Source texts of formatted documents
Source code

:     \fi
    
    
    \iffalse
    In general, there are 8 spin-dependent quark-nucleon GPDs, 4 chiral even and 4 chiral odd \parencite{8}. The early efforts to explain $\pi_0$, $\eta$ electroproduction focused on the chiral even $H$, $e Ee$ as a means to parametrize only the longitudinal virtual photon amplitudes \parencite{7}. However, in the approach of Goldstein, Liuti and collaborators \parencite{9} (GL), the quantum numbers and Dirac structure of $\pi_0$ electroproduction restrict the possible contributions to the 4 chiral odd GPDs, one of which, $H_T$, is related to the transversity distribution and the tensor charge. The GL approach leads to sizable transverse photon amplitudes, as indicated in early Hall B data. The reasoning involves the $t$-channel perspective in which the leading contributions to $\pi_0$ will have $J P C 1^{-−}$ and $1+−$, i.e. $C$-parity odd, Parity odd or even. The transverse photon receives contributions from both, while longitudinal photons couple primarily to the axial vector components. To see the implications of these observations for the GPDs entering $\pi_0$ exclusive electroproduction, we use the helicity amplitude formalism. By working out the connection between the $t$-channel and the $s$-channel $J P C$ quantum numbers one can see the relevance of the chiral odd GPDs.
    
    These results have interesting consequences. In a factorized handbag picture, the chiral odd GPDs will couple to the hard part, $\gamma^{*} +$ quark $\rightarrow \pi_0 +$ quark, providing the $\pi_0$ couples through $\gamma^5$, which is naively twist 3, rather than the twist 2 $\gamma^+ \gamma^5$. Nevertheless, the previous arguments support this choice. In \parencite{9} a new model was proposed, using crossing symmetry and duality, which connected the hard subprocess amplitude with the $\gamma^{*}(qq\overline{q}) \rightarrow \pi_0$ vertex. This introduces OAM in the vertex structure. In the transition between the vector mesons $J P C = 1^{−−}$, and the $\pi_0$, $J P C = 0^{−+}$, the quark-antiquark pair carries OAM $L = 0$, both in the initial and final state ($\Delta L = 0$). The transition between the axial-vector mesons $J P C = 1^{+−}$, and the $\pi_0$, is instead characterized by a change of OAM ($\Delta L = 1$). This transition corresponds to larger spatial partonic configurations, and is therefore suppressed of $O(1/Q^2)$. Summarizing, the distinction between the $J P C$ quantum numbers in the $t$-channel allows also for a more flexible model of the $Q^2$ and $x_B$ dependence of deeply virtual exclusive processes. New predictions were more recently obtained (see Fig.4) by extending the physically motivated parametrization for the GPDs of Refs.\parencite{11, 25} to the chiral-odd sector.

What you need to do ▸
The answer is every entry, copied word for word.

Problem solution ▸
Source code

:     \fi
    
    
    \iffalse
    In general, there are 8 spin-dependent quark-nucleon GPDs, 4 chiral even and 4 chiral odd \parencite{8}. The early efforts to explain $\pi_0$, $\eta$ electroproduction focused on the chiral even $H$, $e Ee$ as a means to parametrize only the longitudinal virtual photon amplitudes \parencite{7}. However, in the approach of Goldstein, Liuti and collaborators \parencite{9} (GL), the quantum numbers and Dirac structure of $\pi_0$ electroproduction restrict the possible contributions to the 4 chiral odd GPDs, one of which, $H_T$, is related to the transversity distribution and the tensor charge. The GL approach leads to sizable transverse photon amplitudes, as indicated in early Hall B data. The reasoning involves the $t$-channel perspective in which the leading contributions to $\pi_0$ will have $J P C 1^{-−}$ and $1+−$, i.e. $C$-parity odd, Parity odd or even. The transverse photon receives contributions from both, while longitudinal photons couple primarily to the axial vector components. To see the implications of these observations for the GPDs entering $\pi_0$ exclusive electroproduction, we use the helicity amplitude formalism. By working out the connection between the $t$-channel and the $s$-channel $J P C$ quantum numbers one can see the relevance of the chiral odd GPDs.
    
    These results have interesting consequences. In a factorized handbag picture, the chiral odd GPDs will couple to the hard part, $\gamma^{*} +$ quark $\rightarrow \pi_0 +$ quark, providing the $\pi_0$ couples through $\gamma^5$, which is naively twist 3, rather than the twist 2 $\gamma^+ \gamma^5$. Nevertheless, the previous arguments support this choice. In \parencite{9} a new model was proposed, using crossing symmetry and duality, which connected the hard subprocess amplitude with the $\gamma^{*}(qq\overline{q}) \rightarrow \pi_0$ vertex. This introduces OAM in the vertex structure. In the transition between the vector mesons $J P C = 1^{−−}$, and the $\pi_0$, $J P C = 0^{−+}$, the quark-antiquark pair carries OAM $L = 0$, both in the initial and final state ($\Delta L = 0$). The transition between the axial-vector mesons $J P C = 1^{+−}$, and the $\pi_0$, is instead characterized by a change of OAM ($\Delta L = 1$). This transition corresponds to larger spatial partonic configurations, and is therefore suppressed of $O(1/Q^2)$. Summarizing, the distinction between the $J P C$ quantum numbers in the $t$-channel allows also for a more flexible model of the $Q^2$ and $x_B$ dependence of deeply virtual exclusive processes. New predictions were more recently obtained (see Fig.4) by extending the physically motivated parametrization for the GPDs of Refs.\parencite{11, 25} to the chiral-odd sector.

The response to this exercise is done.